RO desalination in California is silly. Too expensive, too energy intensive, and only 20% of the state's fresh water is used outside of agriculture.

Solar desalination for agriculture use however IMO looks quite technically and economically feasible, almost to the point of being a no brainier.

2   curious2   2014 Sep 25, 4:25pm  

New Renter says

Solar desalination for agriculture use however IMO looks quite technically and economically feasible, almost to the point of being a no brainier. [sic]

Solar desalination has many viable uses, but I am always skeptical when someone calls an idea a "no brainer," i.e. a brainless idea. Aside from the Cartesian existential question, it makes me suspect they've overlooked something. In California, agriculture is overwhelmingly inland, at significant elevation. Water weighs one ton per cubic meter, so pumping it up from the ocean to inland farms would require a huge amount of energy. The urban areas are mainly on the coast, so desalination makes more sense there.

3   indigenous   2014 Sep 25, 4:39pm  

I have heard Peter Demandis say that this is just down the road, a machine the size of an office refrigerator could produce gallons of potable water from any water source.

Remember folks always bet on technology.

4   Rin   2014 Sep 25, 10:37pm  

The purpose of having desalination facilities is to avoid a shock of a shortage, since we can't always rely upon Canada to back us up in the final moments.

This is akin to my science/engineering sponsorship/welfare state. If we let things deteriorate in the current manner, in the future, most bright would be STEM students will have become pre-heathcare, pre-finance, or pre-management consulting, instead. In fact, I'd left engineering for finance because I wasn't planning on making my life a statistic, like others in postdoc land.

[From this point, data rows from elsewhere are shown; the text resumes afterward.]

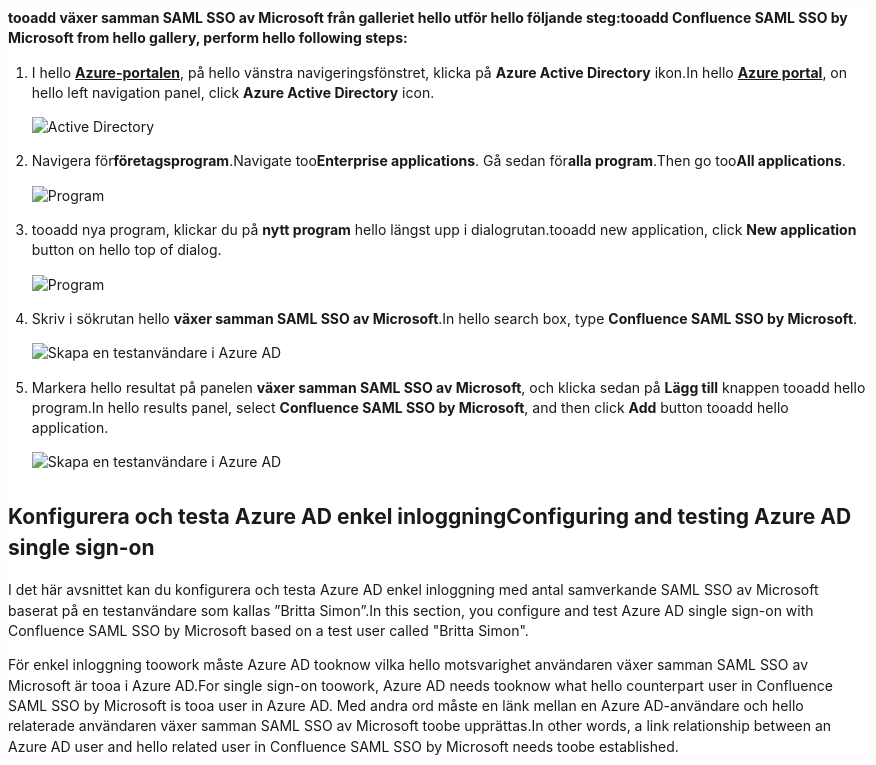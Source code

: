 <span data-ttu-id="bb37c-135">**tooadd växer samman SAML SSO av Microsoft från galleriet hello utför hello följande steg:**</span><span class="sxs-lookup"><span data-stu-id="bb37c-135">**tooadd Confluence SAML SSO by Microsoft from hello gallery, perform hello following steps:**</span></span>

1. <span data-ttu-id="bb37c-136">I hello  **[Azure-portalen](https://portal.azure.com)**, på hello vänstra navigeringsfönstret, klicka på **Azure Active Directory** ikon.</span><span class="sxs-lookup"><span data-stu-id="bb37c-136">In hello **[Azure portal](https://portal.azure.com)**, on hello left navigation panel, click **Azure Active Directory** icon.</span></span> 

    ![Active Directory][1]

2. <span data-ttu-id="bb37c-138">Navigera för**företagsprogram**.</span><span class="sxs-lookup"><span data-stu-id="bb37c-138">Navigate too**Enterprise applications**.</span></span> <span data-ttu-id="bb37c-139">Gå sedan för**alla program**.</span><span class="sxs-lookup"><span data-stu-id="bb37c-139">Then go too**All applications**.</span></span>

    ![Program][2]
    
3. <span data-ttu-id="bb37c-141">tooadd nya program, klickar du på **nytt program** hello längst upp i dialogrutan.</span><span class="sxs-lookup"><span data-stu-id="bb37c-141">tooadd new application, click **New application** button on hello top of dialog.</span></span>

    ![Program][3]

4. <span data-ttu-id="bb37c-143">Skriv i sökrutan hello **växer samman SAML SSO av Microsoft**.</span><span class="sxs-lookup"><span data-stu-id="bb37c-143">In hello search box, type **Confluence SAML SSO by Microsoft**.</span></span>

    ![Skapa en testanvändare i Azure AD](./media/active-directory-saas-confluencemicrosoft-tutorial/tutorial_confluencemicrosoft_search.png)

5. <span data-ttu-id="bb37c-145">Markera hello resultat på panelen **växer samman SAML SSO av Microsoft**, och klicka sedan på **Lägg till** knappen tooadd hello program.</span><span class="sxs-lookup"><span data-stu-id="bb37c-145">In hello results panel, select **Confluence SAML SSO by Microsoft**, and then click **Add** button tooadd hello application.</span></span>

    ![Skapa en testanvändare i Azure AD](./media/active-directory-saas-confluencemicrosoft-tutorial/tutorial_confluencemicrosoft_addfromgallery.png)

##  <a name="configuring-and-testing-azure-ad-single-sign-on"></a><span data-ttu-id="bb37c-147">Konfigurera och testa Azure AD enkel inloggning</span><span class="sxs-lookup"><span data-stu-id="bb37c-147">Configuring and testing Azure AD single sign-on</span></span>
<span data-ttu-id="bb37c-148">I det här avsnittet kan du konfigurera och testa Azure AD enkel inloggning med antal samverkande SAML SSO av Microsoft baserat på en testanvändare som kallas ”Britta Simon”.</span><span class="sxs-lookup"><span data-stu-id="bb37c-148">In this section, you configure and test Azure AD single sign-on with Confluence SAML SSO by Microsoft based on a test user called "Britta Simon".</span></span>

<span data-ttu-id="bb37c-149">För enkel inloggning toowork måste Azure AD tooknow vilka hello motsvarighet användaren växer samman SAML SSO av Microsoft är tooa i Azure AD.</span><span class="sxs-lookup"><span data-stu-id="bb37c-149">For single sign-on toowork, Azure AD needs tooknow what hello counterpart user in Confluence SAML SSO by Microsoft is tooa user in Azure AD.</span></span> <span data-ttu-id="bb37c-150">Med andra ord måste en länk mellan en Azure AD-användare och hello relaterade användaren växer samman SAML SSO av Microsoft toobe upprättas.</span><span class="sxs-lookup"><span data-stu-id="bb37c-150">In other words, a link relationship between an Azure AD user and hello related user in Confluence SAML SSO by Microsoft needs toobe established.</span></span>


[1]: ./media/active-directory-saas-confluencemicrosoft-tutorial/tutorial_general_01.png
[2]: ./media/active-directory-saas-confluencemicrosoft-tutorial/tutorial_general_02.png
[3]: ./media/active-directory-saas-confluencemicrosoft-tutorial/tutorial_general_03.png
[4]: ./media/active-directory-saas-confluencemicrosoft-tutorial/tutorial_general_04.png
[100]: ./media/active-directory-saas-confluencemicrosoft-tutorial/tutorial_general_100.png
[200]: ./media/active-directory-saas-confluencemicrosoft-tutorial/tutorial_general_200.png
[201]: ./media/active-directory-saas-confluencemicrosoft-tutorial/tutorial_general_201.png
[202]: ./media/active-directory-saas-confluencemicrosoft-tutorial/tutorial_general_202.png
[203]: ./media/active-directory-saas-confluencemicrosoft-tutorial/tutorial_general_203.png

Since it would be disastrous for the US to have very few STEM graduates by the year 2030, likewise, in a parallel analogy, it would be disastrous if we only relied upon natural water sources and the Great White North for our emergency fresh water needs.

5   Rin   2014 Sep 25, 10:57pm  

Rin says

If we let things deteriorate in the current manner, in the future, most bright would be STEM students will have become pre-heathcare, pre-finance, or pre-management consulting, instead.

To answer curious2 ... why this won't result in Meth labs and a new Unabomber is that the US govt, particularly the DEA/NSA will know who's in this program and thus, being clandestine is a bit difficult.

A person getting into illegal activities will make much more money, simply making new derivatives of ecstasy than in getting a stipend from the govt. Plus, the DEA will know who're the biochemists (or potentials) on the program, narrowing down the list of suspects. Likewise, a future Ted Kaczynski will be seen, cashing checks in remote locations in Montana/Idaho/South America. The reason why the real Unabomber was able to hide for so many years was that he was off the grid.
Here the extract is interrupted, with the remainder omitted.